Untrained volunteers, well-wishers and harassed relative carers simply cannot cope adequately with this condition, and certainly not without a firm underlying foundation supported by the establishment. To cope with both the dementia and overall ageing challenge that faces Britainn, the systems that we have bear a serious rethink. It won’t be possible, and it isn’t right, to shuffle millions of elderly people into residential care as a default option: the ONLY logical way forward is to look at ways to enable them to live in their own homes and communities.
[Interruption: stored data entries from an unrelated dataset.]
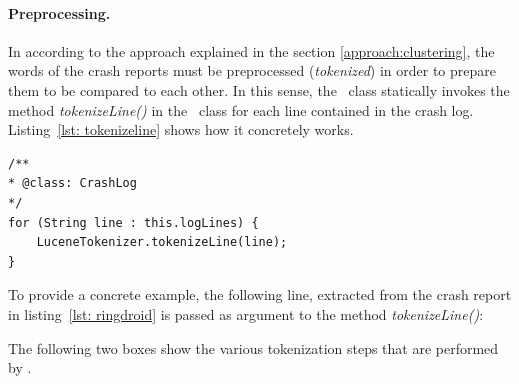 \paragraph{Preprocessing.}
In according to the approach explained in the section \ref{approach:clustering}, the words of the crash reports must be preprocessed (\textit{tokenized}) in order to prepare them to be compared to each other. 
In this sense, the \Crash\ class statically invokes the method \textit{tokenizeLine()} in the \Lucene\ class for each line contained in the crash log. Listing~\ref{lst: tokenizeline} shows how it concretely works. 
\begin{lstlisting}[caption=Each line inside the crash report is tokenized using \Lucene,label={lst: tokenizeline}]
/**
* @class: CrashLog
*/
for (String line : this.logLines) {
	LuceneTokenizer.tokenizeLine(line);
}
\end{lstlisting} 
To provide a concrete example, the following line, extracted from the crash report in listing~\ref{lst: ringdroid} is passed as argument to the method \textit{tokenizeLine()}: \vspace{-0.8cm}
\begin{center}
 \par
\end{center}
The following two boxes show the various tokenization steps that are performed by \toolname.
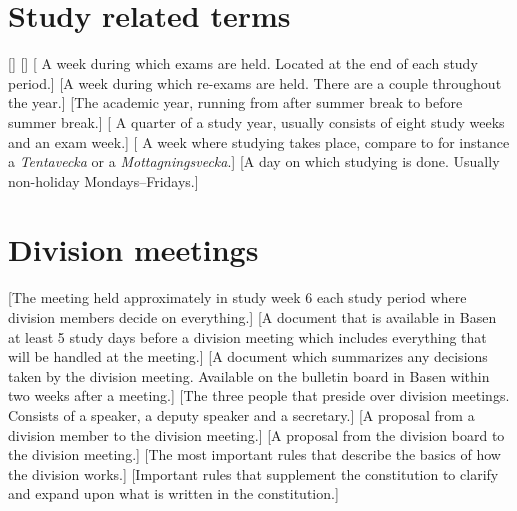 \documentclass[a4paper]{article}
\begin{document}
\section{Study related terms}
\begin{description}
    []
    []
    [ A week during which exams are held. Located at the end of each study period.]
    [A week during which re-exams are held. There are a couple throughout the year.]
    [The academic year, running from after summer break to before summer break.]
    [ A quarter of a study year, usually consists of eight study weeks and an exam week.]
    [ A week where studying takes place, compare to for instance a \textit{Tentavecka} or a \textit{Mottagningsvecka}.]
    [A day on which studying is done. Usually non-holiday Mondays--Fridays.]
\end{description}

\section{Division meetings}
\begin{description}
    [The meeting held approximately in study week 6 each study period where division members decide on everything.]
    [A document that is available in Basen at least 5 study days before a division meeting which includes everything that will be handled at the meeting.]
    [A document which summarizes any decisions taken by the division meeting. Available on the bulletin board in Basen within two weeks after a meeting.]
    [The three people that preside over division meetings. Consists of a speaker, a deputy speaker and a secretary.]
    [A proposal from a division member to the division meeting.]
    [A proposal from the division board to the division meeting.]
    [The most important rules that describe the basics of how the division works.]
    [Important rules that supplement the constitution to clarify and expand upon what is written in the constitution.]
\end{description}
\end{document}
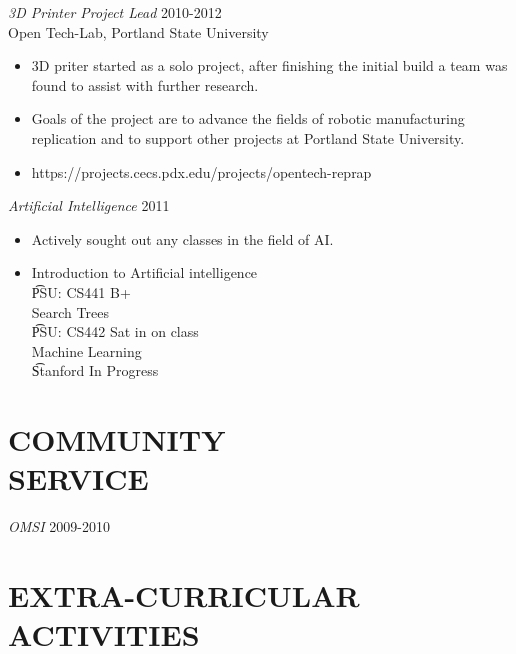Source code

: \documentclass[margin]{res}
\begin{document}
\begin{resume}
				{\sl 3D Printer Project Lead} \hfill 2010-2012 \\
                Open Tech-Lab, Portland State University
				\begin{itemize}  \itemsep -2pt %
					\item  	3D priter started as a solo project, after
					 		finishing the initial build a team was found to
							assist with further research.
					\item  	Goals of the project are to advance the fields of 
					 		robotic manufacturing replication and to support
							other projects at Portland State University.
					\item   https://projects.cecs.pdx.edu/projects/opentech-reprap
                \end{itemize}
 
 				{\sl Artificial Intelligence} \hfill 2011
				\begin{itemize} \itemsep -2pt
					\item	Actively sought out any classes in the field of 
							AI.
					\item	Introduction to Artificial intelligence \\
							\t PSU: CS441 B+ \\
							Search Trees \\
							\t PSU: CS442 Sat in on class \\
							Machine Learning \\
							\t Stanford In Progress\\
				\end{itemize}
					 
\section{COMMUNITY \\ SERVICE}  
				{\sl OMSI} \hfil 2009-2010



\section{EXTRA-CURRICULAR \\ ACTIVITIES}             
				 

\end{resume}
\end{document}
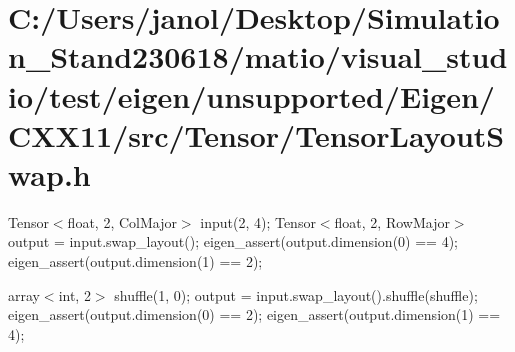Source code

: \hypertarget{_c_1_2_users_2janol_2_desktop_2_simulation__stand230618_2matio_2visual_studio_2test_2eigen_2unsu859cb1af38ccde16e337b20b69d954c8}{}\section{C\+:/\+Users/janol/\+Desktop/\+Simulation\+\_\+\+Stand230618/matio/visual\+\_\+studio/test/eigen/unsupported/\+Eigen/\+C\+X\+X11/src/\+Tensor/\+Tensor\+Layout\+Swap.\+h}
Tensor$<$float, 2, Col\+Major$>$ input(2, 4); Tensor$<$float, 2, Row\+Major$>$ output = input.\+swap\+\_\+layout(); eigen\+\_\+assert(output.\+dimension(0) == 4); eigen\+\_\+assert(output.\+dimension(1) == 2);

array$<$int, 2$>$ shuffle(1, 0); output = input.\+swap\+\_\+layout().shuffle(shuffle); eigen\+\_\+assert(output.\+dimension(0) == 2); eigen\+\_\+assert(output.\+dimension(1) == 4);


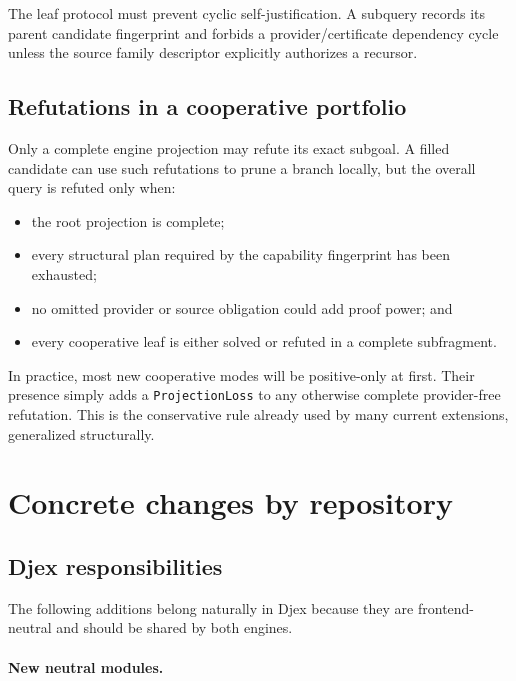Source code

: \documentclass[11pt]{article}
\newcommand{\code}[1]{\texttt{#1}}
\newcommand{\Djex}{\textsf{Djex}}
\begin{document}
The leaf protocol must prevent cyclic self-justification.  A subquery records
its parent candidate fingerprint and forbids a provider/certificate dependency
cycle unless the source family descriptor explicitly authorizes a recursor.

\subsection{Refutations in a cooperative portfolio}

Only a complete engine projection may refute its exact subgoal.  A filled
candidate can use such refutations to prune a branch locally, but the overall
query is refuted only when:

\begin{itemize}
  \item the root projection is complete;
  \item every structural plan required by the capability fingerprint has been
    exhausted;
  \item no omitted provider or source obligation could add proof power; and
  \item every cooperative leaf is either solved or refuted in a complete
    subfragment.
\end{itemize}

In practice, most new cooperative modes will be positive-only at first.  Their
presence simply adds a \code{ProjectionLoss} to any otherwise complete
provider-free refutation.  This is the conservative rule already used by many
current extensions, generalized structurally.

\section{Concrete changes by repository}
\label{sec:repo-changes}

\subsection{Djex responsibilities}

The following additions belong naturally in \Djex{} because they are
frontend-neutral and should be shared by both engines.

\paragraph{New neutral modules.}
\end{document}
But doing so will mean much, much more than volunteers can deliver, fresh approaches to managing limited public resources, and many, many more trained carers who must be attracted, trained, supported and with pay commensurate with this vital work.
Until the government wakes up to the need for a more holistic ageing strategy, and assigns someone to take real and active responsibility for it in the form of a minister for the Elderly, initiatives like today’s Dementia Friends launch will, sadly, remain only a patch and a PR exercise, unsupported by a real and workable social care framework. We need a strategy for dementia care AND we need an overarching strategy for the interests (and care) of the elderly. It’s time to stop assuming someone else will take care of it, and us, all.